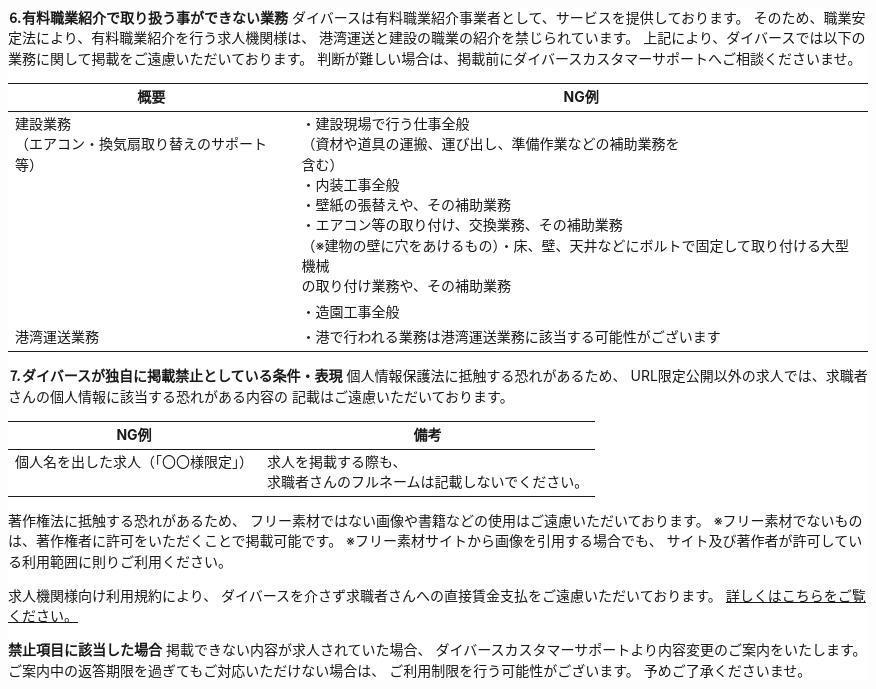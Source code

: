 **⒍有料職業紹介で取り扱う事ができない業務**
ダイバースは有料職業紹介事業者として、サービスを提供しております。
そのため、職業安定法により、有料職業紹介を行う求人機関様は、
港湾運送と建設の職業の紹介を禁じられています。
上記により、ダイバースでは以下の業務に関して掲載をご遠慮いただいております。
判断が難しい場合は、掲載前にダイバースカスタマーサポートへご相談くださいませ。

| **概要** | **NG例** |
|---|---|
|建設業務<br>（エアコン・換気扇取り替えのサポート等）|・建設現場で行う仕事全般<br>（資材や道具の運搬、運び出し、準備作業などの補助業務を<br>含む）<br>・内装工事全般<br>・壁紙の張替えや、その補助業務<br>・エアコン等の取り付け、交換業務、その補助業務<br>（※建物の壁に穴をあけるもの）・床、壁、天井などにボルトで固定して取り付ける大型機械<br>の取り付け業務や、その補助業務|
||・造園工事全般 |
|港湾運送業務|・港で行われる業務は港湾運送業務に該当する可能性がございます|

**⒎ダイバースが独自に掲載禁止としている条件・表現**
個人情報保護法に抵触する恐れがあるため、
URL限定公開以外の求人では、求職者さんの個人情報に該当する恐れがある内容の
記載はご遠慮いただいております。

| **NG例** | **備考** |
|---|---|
|個人名を出した求人（「〇〇様限定」）|求人を掲載する際も、<br>求職者さんのフルネームは記載しないでください。|

著作権法に抵触する恐れがあるため、
フリー素材ではない画像や書籍などの使用はご遠慮いただいております。
※フリー素材でないものは、著作権者に許可をいただくことで掲載可能です。
※フリー素材サイトから画像を引用する場合でも、
サイト及び著作者が許可している利用範囲に則りご利用ください。

求人機関様向け利用規約により、
ダイバースを介さず求職者さんへの直接賃金支払をご遠慮いただいております。
[詳しくはこちらをご覧ください。](/faqs/j040d?category=medical)

**禁止項目に該当した場合**
掲載できない内容が求人されていた場合、
ダイバースカスタマーサポートより内容変更のご案内をいたします。
ご案内中の返答期限を過ぎてもご対応いただけない場合は、
ご利用制限を行う可能性がございます。
予めご了承くださいませ。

About this task:
From the line with "港湾運送と建設の職業の紹介を禁じられています。" to the final line of the listing, write out each line unchanged. Add nothing.

Solution to this task:
港湾運送と建設の職業の紹介を禁じられています。
上記により、ダイバースでは以下の業務に関して掲載をご遠慮いただいております。
判断が難しい場合は、掲載前にダイバースカスタマーサポートへご相談くださいませ。

| **概要** | **NG例** |
|---|---|
|建設業務<br>（エアコン・換気扇取り替えのサポート等）|・建設現場で行う仕事全般<br>（資材や道具の運搬、運び出し、準備作業などの補助業務を<br>含む）<br>・内装工事全般<br>・壁紙の張替えや、その補助業務<br>・エアコン等の取り付け、交換業務、その補助業務<br>（※建物の壁に穴をあけるもの）・床、壁、天井などにボルトで固定して取り付ける大型機械<br>の取り付け業務や、その補助業務|
||・造園工事全般 |
|港湾運送業務|・港で行われる業務は港湾運送業務に該当する可能性がございます|

**⒎ダイバースが独自に掲載禁止としている条件・表現**
個人情報保護法に抵触する恐れがあるため、
URL限定公開以外の求人では、求職者さんの個人情報に該当する恐れがある内容の
記載はご遠慮いただいております。

| **NG例** | **備考** |
|---|---|
|個人名を出した求人（「〇〇様限定」）|求人を掲載する際も、<br>求職者さんのフルネームは記載しないでください。|

著作権法に抵触する恐れがあるため、
フリー素材ではない画像や書籍などの使用はご遠慮いただいております。
※フリー素材でないものは、著作権者に許可をいただくことで掲載可能です。
※フリー素材サイトから画像を引用する場合でも、
サイト及び著作者が許可している利用範囲に則りご利用ください。

求人機関様向け利用規約により、
ダイバースを介さず求職者さんへの直接賃金支払をご遠慮いただいております。
[詳しくはこちらをご覧ください。](/faqs/j040d?category=medical)

**禁止項目に該当した場合**
掲載できない内容が求人されていた場合、
ダイバースカスタマーサポートより内容変更のご案内をいたします。
ご案内中の返答期限を過ぎてもご対応いただけない場合は、
ご利用制限を行う可能性がございます。
予めご了承くださいませ。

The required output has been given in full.